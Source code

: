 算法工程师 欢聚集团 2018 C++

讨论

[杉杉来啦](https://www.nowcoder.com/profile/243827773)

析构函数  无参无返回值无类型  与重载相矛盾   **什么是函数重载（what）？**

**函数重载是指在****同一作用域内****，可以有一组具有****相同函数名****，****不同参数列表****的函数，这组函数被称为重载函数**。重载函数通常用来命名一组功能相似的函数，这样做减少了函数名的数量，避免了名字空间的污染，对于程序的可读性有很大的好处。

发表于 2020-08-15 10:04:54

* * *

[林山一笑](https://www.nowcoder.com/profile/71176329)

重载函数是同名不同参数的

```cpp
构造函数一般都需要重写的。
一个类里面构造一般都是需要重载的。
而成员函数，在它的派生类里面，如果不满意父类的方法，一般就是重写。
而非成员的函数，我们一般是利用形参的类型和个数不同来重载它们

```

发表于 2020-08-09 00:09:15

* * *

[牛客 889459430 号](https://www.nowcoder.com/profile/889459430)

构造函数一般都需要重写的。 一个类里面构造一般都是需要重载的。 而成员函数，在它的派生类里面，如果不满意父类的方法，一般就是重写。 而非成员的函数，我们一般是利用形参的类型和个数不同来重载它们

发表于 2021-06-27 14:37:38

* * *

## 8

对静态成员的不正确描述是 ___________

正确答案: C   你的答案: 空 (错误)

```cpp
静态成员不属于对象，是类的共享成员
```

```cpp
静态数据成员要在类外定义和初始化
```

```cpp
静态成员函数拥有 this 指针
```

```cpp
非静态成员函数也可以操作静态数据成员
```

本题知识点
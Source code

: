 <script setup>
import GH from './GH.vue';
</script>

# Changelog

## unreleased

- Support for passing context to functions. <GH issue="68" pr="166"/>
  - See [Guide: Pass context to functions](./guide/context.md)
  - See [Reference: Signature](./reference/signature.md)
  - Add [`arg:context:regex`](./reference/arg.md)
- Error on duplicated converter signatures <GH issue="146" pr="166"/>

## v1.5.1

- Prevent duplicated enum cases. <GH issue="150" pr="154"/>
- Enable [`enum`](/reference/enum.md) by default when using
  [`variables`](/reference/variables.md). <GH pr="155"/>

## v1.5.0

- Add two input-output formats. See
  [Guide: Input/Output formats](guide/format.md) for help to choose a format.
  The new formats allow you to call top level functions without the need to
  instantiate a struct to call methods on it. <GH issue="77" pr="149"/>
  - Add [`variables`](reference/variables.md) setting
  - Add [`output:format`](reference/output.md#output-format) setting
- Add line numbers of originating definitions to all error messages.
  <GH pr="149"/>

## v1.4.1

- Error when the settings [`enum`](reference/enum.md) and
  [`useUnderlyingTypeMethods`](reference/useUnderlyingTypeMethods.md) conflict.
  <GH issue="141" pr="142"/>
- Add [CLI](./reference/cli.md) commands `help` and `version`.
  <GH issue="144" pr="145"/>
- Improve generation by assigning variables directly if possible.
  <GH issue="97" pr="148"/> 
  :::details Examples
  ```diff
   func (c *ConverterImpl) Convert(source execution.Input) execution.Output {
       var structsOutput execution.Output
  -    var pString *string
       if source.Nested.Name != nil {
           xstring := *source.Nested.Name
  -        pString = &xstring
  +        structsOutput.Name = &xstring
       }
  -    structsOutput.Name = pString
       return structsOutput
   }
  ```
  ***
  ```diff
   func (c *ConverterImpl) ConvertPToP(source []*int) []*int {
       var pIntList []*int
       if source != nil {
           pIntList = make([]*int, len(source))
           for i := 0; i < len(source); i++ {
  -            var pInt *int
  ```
________________
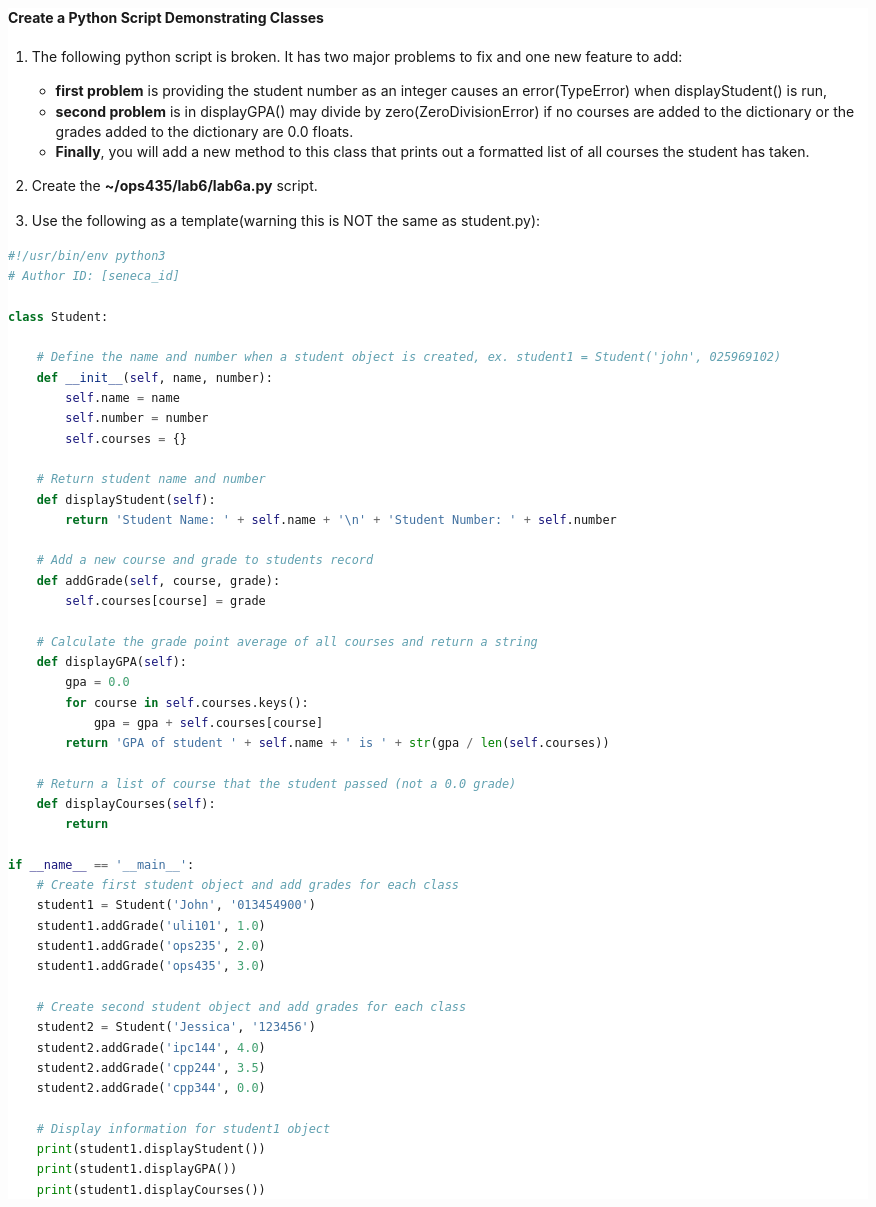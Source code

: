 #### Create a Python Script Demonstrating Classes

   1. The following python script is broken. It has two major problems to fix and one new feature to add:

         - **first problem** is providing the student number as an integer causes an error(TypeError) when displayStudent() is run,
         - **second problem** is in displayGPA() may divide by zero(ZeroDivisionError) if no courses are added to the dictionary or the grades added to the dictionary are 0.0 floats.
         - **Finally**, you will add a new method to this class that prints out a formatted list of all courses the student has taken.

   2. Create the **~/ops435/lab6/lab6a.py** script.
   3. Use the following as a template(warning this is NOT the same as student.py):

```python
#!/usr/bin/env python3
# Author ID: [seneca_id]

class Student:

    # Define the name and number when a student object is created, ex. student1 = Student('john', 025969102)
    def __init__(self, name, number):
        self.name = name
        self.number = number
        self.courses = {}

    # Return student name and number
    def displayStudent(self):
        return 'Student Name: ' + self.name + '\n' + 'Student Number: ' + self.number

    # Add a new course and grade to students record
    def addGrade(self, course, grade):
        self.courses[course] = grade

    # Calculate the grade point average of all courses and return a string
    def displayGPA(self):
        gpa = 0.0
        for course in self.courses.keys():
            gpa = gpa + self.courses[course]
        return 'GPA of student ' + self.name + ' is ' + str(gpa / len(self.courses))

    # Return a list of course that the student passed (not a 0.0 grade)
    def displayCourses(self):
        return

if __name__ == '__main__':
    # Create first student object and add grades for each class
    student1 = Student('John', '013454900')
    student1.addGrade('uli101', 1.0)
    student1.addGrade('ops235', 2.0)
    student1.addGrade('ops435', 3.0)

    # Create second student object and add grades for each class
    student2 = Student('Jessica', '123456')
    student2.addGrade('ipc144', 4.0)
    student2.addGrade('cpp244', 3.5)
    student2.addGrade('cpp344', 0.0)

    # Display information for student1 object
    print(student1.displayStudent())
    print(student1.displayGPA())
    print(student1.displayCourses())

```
________________
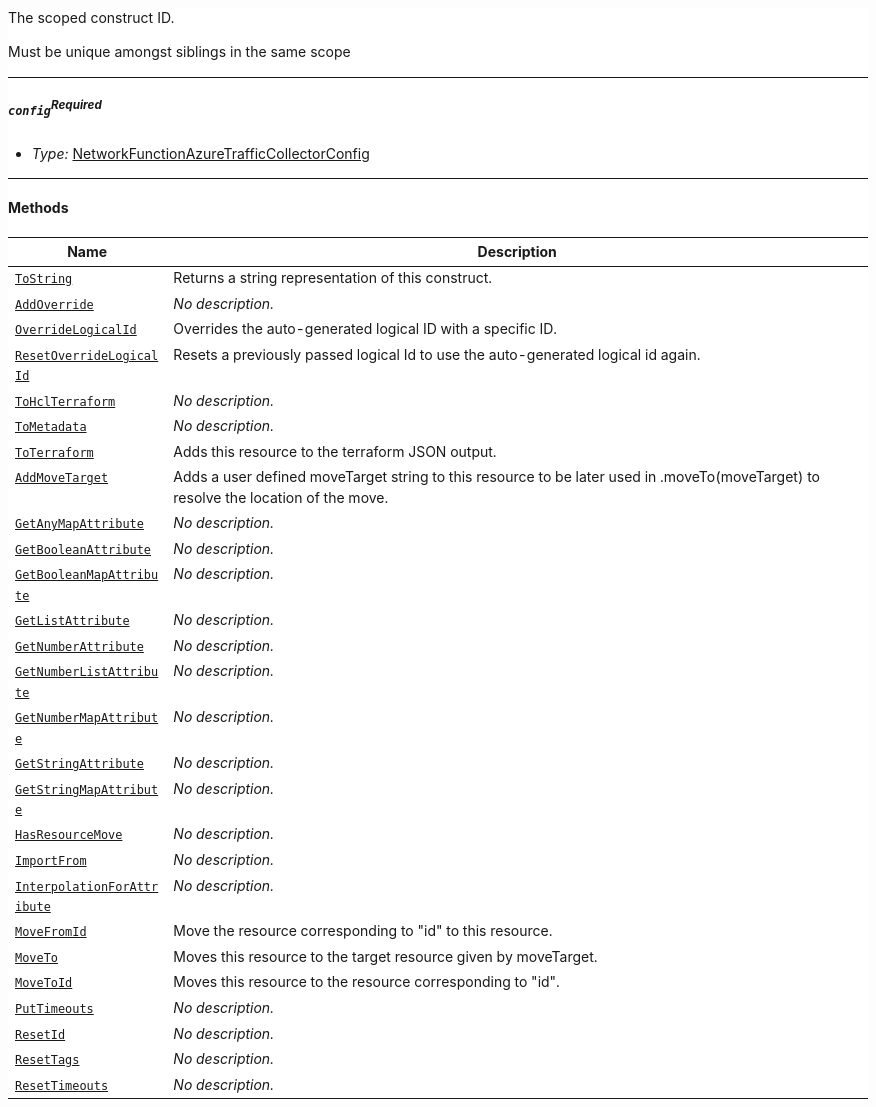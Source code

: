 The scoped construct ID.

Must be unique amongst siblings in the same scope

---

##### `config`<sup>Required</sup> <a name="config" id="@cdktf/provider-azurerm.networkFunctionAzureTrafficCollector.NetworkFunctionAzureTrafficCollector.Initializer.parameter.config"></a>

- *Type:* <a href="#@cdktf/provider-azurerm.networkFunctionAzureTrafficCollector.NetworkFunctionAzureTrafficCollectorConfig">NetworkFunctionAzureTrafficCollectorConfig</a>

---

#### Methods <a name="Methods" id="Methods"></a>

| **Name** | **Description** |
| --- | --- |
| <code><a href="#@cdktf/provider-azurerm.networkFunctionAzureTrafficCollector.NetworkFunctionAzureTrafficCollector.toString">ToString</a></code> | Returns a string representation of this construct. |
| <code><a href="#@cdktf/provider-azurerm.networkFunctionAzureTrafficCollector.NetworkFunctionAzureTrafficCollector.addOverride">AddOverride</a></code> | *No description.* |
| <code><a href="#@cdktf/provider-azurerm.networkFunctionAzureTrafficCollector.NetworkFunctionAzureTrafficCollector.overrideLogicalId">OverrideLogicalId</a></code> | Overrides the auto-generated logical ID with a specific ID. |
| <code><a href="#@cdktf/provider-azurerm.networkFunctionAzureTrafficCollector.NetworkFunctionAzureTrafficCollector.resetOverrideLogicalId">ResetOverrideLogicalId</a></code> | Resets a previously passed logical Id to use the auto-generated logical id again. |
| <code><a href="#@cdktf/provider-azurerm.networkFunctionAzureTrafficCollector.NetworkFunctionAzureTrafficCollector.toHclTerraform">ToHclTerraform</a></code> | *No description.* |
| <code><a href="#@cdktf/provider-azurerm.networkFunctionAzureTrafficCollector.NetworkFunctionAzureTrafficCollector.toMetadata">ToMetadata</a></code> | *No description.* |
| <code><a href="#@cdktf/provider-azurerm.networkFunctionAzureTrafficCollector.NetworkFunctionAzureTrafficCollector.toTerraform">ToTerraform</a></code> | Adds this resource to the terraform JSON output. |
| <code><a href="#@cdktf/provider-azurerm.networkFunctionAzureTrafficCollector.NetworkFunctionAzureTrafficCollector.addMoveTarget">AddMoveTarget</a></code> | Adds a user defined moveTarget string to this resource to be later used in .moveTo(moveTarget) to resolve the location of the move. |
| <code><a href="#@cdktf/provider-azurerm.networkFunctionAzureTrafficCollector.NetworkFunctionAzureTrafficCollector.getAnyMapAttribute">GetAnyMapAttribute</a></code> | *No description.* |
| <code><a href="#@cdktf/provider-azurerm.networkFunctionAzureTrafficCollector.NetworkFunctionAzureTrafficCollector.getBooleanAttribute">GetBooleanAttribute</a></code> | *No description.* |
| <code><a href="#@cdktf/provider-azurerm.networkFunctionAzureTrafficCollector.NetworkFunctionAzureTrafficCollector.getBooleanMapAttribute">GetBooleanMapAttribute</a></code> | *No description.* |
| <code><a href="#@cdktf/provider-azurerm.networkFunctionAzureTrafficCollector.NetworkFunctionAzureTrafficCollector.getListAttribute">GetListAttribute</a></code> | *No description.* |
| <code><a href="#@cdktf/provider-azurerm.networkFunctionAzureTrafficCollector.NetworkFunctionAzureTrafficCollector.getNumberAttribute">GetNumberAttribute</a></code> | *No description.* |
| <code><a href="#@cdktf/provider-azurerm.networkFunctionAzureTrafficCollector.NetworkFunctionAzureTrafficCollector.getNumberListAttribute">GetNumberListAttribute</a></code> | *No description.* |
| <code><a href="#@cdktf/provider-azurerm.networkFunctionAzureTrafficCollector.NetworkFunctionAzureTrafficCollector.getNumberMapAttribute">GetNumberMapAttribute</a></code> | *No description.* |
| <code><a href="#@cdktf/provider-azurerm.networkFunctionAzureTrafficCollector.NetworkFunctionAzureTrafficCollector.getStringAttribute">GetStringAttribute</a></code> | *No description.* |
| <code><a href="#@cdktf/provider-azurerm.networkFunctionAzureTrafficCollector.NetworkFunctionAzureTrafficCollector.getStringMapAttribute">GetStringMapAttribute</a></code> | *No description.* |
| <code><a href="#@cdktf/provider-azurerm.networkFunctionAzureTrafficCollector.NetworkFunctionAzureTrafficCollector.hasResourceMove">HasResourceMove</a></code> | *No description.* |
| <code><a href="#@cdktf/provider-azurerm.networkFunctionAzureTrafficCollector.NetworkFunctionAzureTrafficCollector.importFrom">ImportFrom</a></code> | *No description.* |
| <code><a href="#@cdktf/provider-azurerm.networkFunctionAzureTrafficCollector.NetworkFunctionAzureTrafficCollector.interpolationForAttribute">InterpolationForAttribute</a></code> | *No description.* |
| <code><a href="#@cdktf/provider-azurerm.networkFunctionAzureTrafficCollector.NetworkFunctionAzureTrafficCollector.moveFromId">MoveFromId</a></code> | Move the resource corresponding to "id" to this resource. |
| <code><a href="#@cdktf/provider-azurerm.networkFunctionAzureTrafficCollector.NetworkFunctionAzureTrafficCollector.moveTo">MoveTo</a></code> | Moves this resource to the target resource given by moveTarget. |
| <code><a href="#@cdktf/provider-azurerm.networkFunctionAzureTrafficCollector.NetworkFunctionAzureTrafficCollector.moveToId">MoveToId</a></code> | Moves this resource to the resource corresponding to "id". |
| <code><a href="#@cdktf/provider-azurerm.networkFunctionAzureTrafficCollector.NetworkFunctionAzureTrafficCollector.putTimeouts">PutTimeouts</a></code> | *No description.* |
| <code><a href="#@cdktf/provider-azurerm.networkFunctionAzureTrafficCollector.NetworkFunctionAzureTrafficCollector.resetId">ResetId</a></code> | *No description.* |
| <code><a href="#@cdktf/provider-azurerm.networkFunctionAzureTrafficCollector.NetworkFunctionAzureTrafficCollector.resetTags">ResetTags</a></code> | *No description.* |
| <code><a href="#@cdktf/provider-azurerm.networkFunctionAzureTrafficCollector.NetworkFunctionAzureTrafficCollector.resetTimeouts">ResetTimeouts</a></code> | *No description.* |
________________
* **YOUR ASSIGNMENT**: Please find the lines in the data that contain the word "nowcoder" and copy them.

* **ANSWER TO THE PROBLEM**:
[杉杉来啦](https://www.nowcoder.com/profile/243827773)
[林山一笑](https://www.nowcoder.com/profile/71176329)
[牛客 889459430 号](https://www.nowcoder.com/profile/889459430)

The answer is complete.